[GlobalISel][X86] Fixing failures after https://reviews.llvm.org/D37775

The patch essentially makes sure that X86CallLowering adds proper G_COPY/G_TRUNC and G_ANYEXT/G_COPY when we are doing lowering of arguments/returns for floating point values passed on registers. Tests are updated accordingly Reviewed By: qcolombet Differential Revision: https://reviews.llvm.org/D42287 llvm-svn: 324665
author: Alexander Ivchenko <alexander.ivchenko@intel.com> 2018-02-08 22:41:47 +0000
committer: Alexander Ivchenko <alexander.ivchenko@intel.com> 2018-02-08 22:41:47 +0000
commit: da9e81c462fdebd93c78ab2aa54782840587e9f4 (patch)
tree: 33a02a1dc383cff562e07962a158fec50fb6810e /llvm/lib
parent: a85c4fc0291613b4ca0f60850a73c46dcaea69ae (diff)

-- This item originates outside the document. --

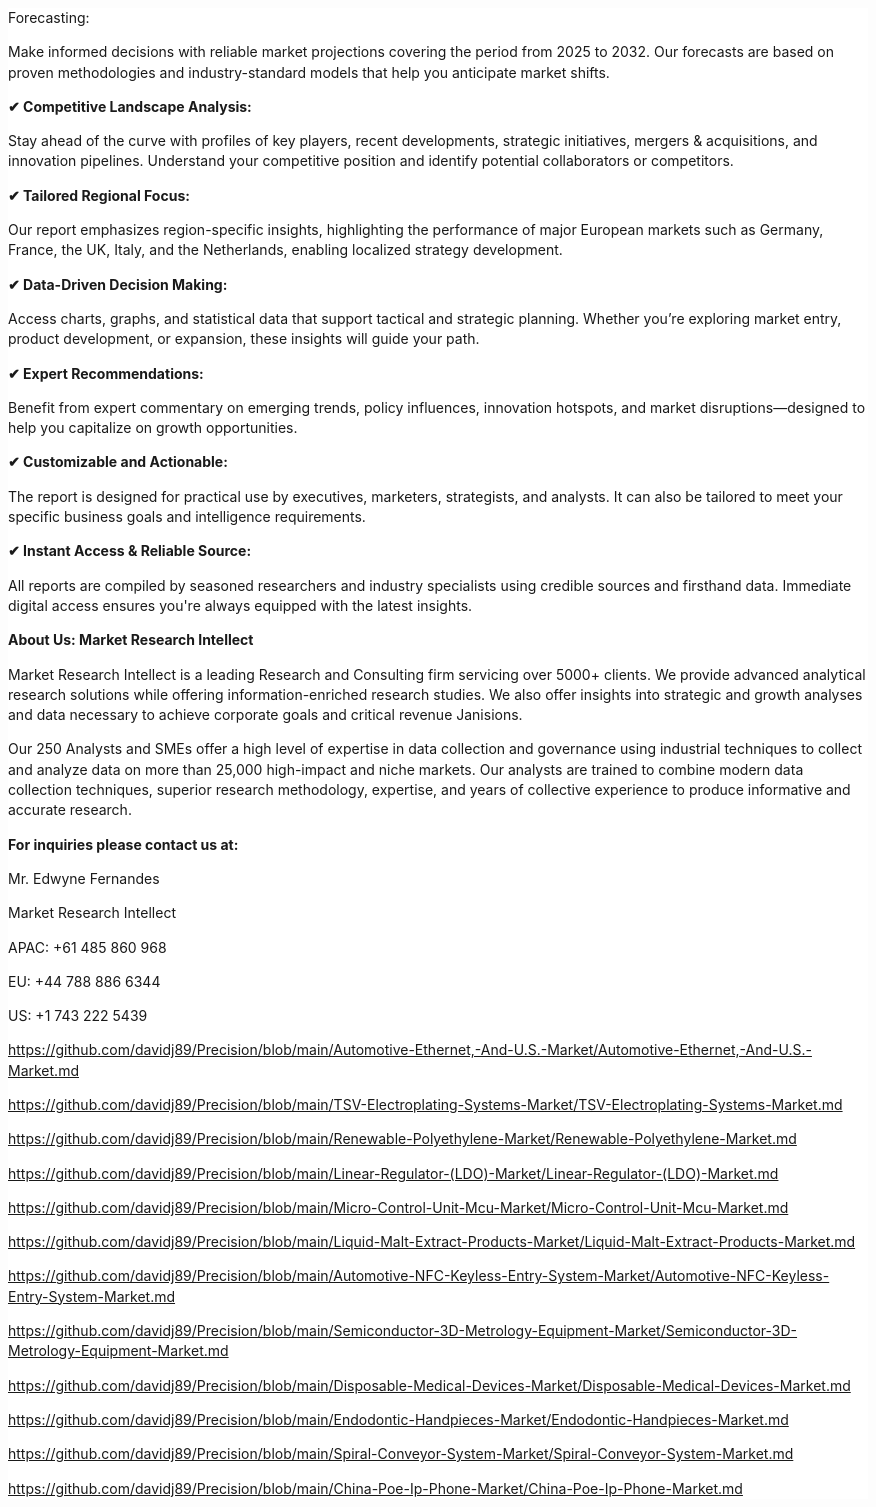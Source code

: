 Forecasting:</strong></p><p>Make informed decisions with reliable market projections covering the period from 2025 to 2032. Our forecasts are based on proven methodologies and industry-standard models that help you anticipate market shifts.</p><p><strong>✔ Competitive Landscape Analysis:</strong></p><p>Stay ahead of the curve with profiles of key players, recent developments, strategic initiatives, mergers &amp; acquisitions, and innovation pipelines. Understand your competitive position and identify potential collaborators or competitors.</p><p><strong>✔ Tailored Regional Focus:</strong></p><p>Our report emphasizes region-specific insights, highlighting the performance of major European markets such as Germany, France, the UK, Italy, and the Netherlands, enabling localized strategy development.</p><p><strong>✔ Data-Driven Decision Making:</strong></p><p>Access charts, graphs, and statistical data that support tactical and strategic planning. Whether you&rsquo;re exploring market entry, product development, or expansion, these insights will guide your path.</p><p><strong>✔ Expert Recommendations:</strong></p><p>Benefit from expert commentary on emerging trends, policy influences, innovation hotspots, and market disruptions&mdash;designed to help you capitalize on growth opportunities.</p><p><strong>✔ Customizable and Actionable:</strong></p><p>The report is designed for practical use by executives, marketers, strategists, and analysts. It can also be tailored to meet your specific business goals and intelligence requirements.</p><p><strong>✔ Instant Access &amp; Reliable Source:</strong></p><p>All reports are compiled by seasoned researchers and industry specialists using credible sources and firsthand data. Immediate digital access ensures you're always equipped with the latest insights.</p><p><strong><span class="font-[700]">About Us: Market Research Intellect</span></strong></p><p><span class="">Market Research Intellect is a leading Research and Consulting firm servicing over 5000+ clients. We provide advanced analytical research solutions while offering information-enriched research studies.&nbsp;</span>We also offer insights into strategic and growth analyses and data necessary to achieve corporate goals and critical revenue Janisions.</p><p><span class="">Our 250 Analysts and SMEs offer a high level of expertise in data collection and governance using industrial techniques to collect and analyze data on more than 25,000 high-impact and niche markets. Our analysts are trained to combine modern data collection techniques, superior research methodology, expertise, and years of collective experience to produce informative and accurate research.</span></p><p><strong>For inquiries please contact us at:</strong></p><p>Mr. Edwyne Fernandes</p><p>Market Research Intellect</p><p>APAC: +61 485 860 968</p><p>EU: +44 788 886 6344</p><p>US: +1 743 222
5439</p><p><a href="https://github.com/davidj89/Precision/blob/main/Automotive-Ethernet,-And-U.S.-Market/Automotive-Ethernet,-And-U.S.-Market.md">https://github.com/davidj89/Precision/blob/main/Automotive-Ethernet,-And-U.S.-Market/Automotive-Ethernet,-And-U.S.-Market.md</a></p><p><a href="https://github.com/davidj89/Precision/blob/main/TSV-Electroplating-Systems-Market/TSV-Electroplating-Systems-Market.md">https://github.com/davidj89/Precision/blob/main/TSV-Electroplating-Systems-Market/TSV-Electroplating-Systems-Market.md</a></p><p><a href="https://github.com/davidj89/Precision/blob/main/Renewable-Polyethylene-Market/Renewable-Polyethylene-Market.md">https://github.com/davidj89/Precision/blob/main/Renewable-Polyethylene-Market/Renewable-Polyethylene-Market.md</a></p><p><a href="https://github.com/davidj89/Precision/blob/main/Linear-Regulator-(LDO)-Market/Linear-Regulator-(LDO)-Market.md">https://github.com/davidj89/Precision/blob/main/Linear-Regulator-(LDO)-Market/Linear-Regulator-(LDO)-Market.md</a></p><p><a href="https://github.com/davidj89/Precision/blob/main/Micro-Control-Unit-Mcu-Market/Micro-Control-Unit-Mcu-Market.md">https://github.com/davidj89/Precision/blob/main/Micro-Control-Unit-Mcu-Market/Micro-Control-Unit-Mcu-Market.md</a></p><p><a href="https://github.com/davidj89/Precision/blob/main/Liquid-Malt-Extract-Products-Market/Liquid-Malt-Extract-Products-Market.md">https://github.com/davidj89/Precision/blob/main/Liquid-Malt-Extract-Products-Market/Liquid-Malt-Extract-Products-Market.md</a></p><p><a href="https://github.com/davidj89/Precision/blob/main/Automotive-NFC-Keyless-Entry-System-Market/Automotive-NFC-Keyless-Entry-System-Market.md">https://github.com/davidj89/Precision/blob/main/Automotive-NFC-Keyless-Entry-System-Market/Automotive-NFC-Keyless-Entry-System-Market.md</a></p><p><a href="https://github.com/davidj89/Precision/blob/main/Semiconductor-3D-Metrology-Equipment-Market/Semiconductor-3D-Metrology-Equipment-Market.md">https://github.com/davidj89/Precision/blob/main/Semiconductor-3D-Metrology-Equipment-Market/Semiconductor-3D-Metrology-Equipment-Market.md</a></p><p><a href="https://github.com/davidj89/Precision/blob/main/Disposable-Medical-Devices-Market/Disposable-Medical-Devices-Market.md">https://github.com/davidj89/Precision/blob/main/Disposable-Medical-Devices-Market/Disposable-Medical-Devices-Market.md</a></p><p><a href="https://github.com/davidj89/Precision/blob/main/Endodontic-Handpieces-Market/Endodontic-Handpieces-Market.md">https://github.com/davidj89/Precision/blob/main/Endodontic-Handpieces-Market/Endodontic-Handpieces-Market.md</a></p><p><a href="https://github.com/davidj89/Precision/blob/main/Spiral-Conveyor-System-Market/Spiral-Conveyor-System-Market.md">https://github.com/davidj89/Precision/blob/main/Spiral-Conveyor-System-Market/Spiral-Conveyor-System-Market.md</a></p><p><a href="https://github.com/davidj89/Precision/blob/main/China-Poe-Ip-Phone-Market/China-Poe-Ip-Phone-Market.md">https://github.com/davidj89/Precision/blob/main/China-Poe-Ip-Phone-Market/China-Poe-Ip-Phone-Market.md</a></p>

download: bcm5719-llvm-da9e81c462fdebd93c78ab2aa54782840587e9f4.tar.gz
bcm5719-llvm-da9e81c462fdebd93c78ab2aa54782840587e9f4.zip
4 files changed, 110 insertions, 11 deletions
diff --git a/llvm/lib/Target/X86/X86CallLowering.cpp b/llvm/lib/Target/X86/X86CallLowering.cpp
index ccb982f9ac1..80dd872d1ba 100644
--- a/llvm/lib/Target/X86/X86CallLowering.cpp
+++ b/llvm/lib/Target/X86/X86CallLowering.cpp
@@ -126,7 +126,25 @@ struct OutgoingValueHandler : public CallLowering::ValueHandler {
   void assignValueToReg(unsigned ValVReg, unsigned PhysReg,
                         CCValAssign &VA) override {
     MIB.addUse(PhysReg, RegState::Implicit);
-    unsigned ExtReg = extendRegister(ValVReg, VA);
+
+    unsigned ExtReg;
+    // If we are copying the value to a physical register with the
+    // size larger than the size of the value itself - build AnyExt
+    // to the size of the register first and only then do the copy.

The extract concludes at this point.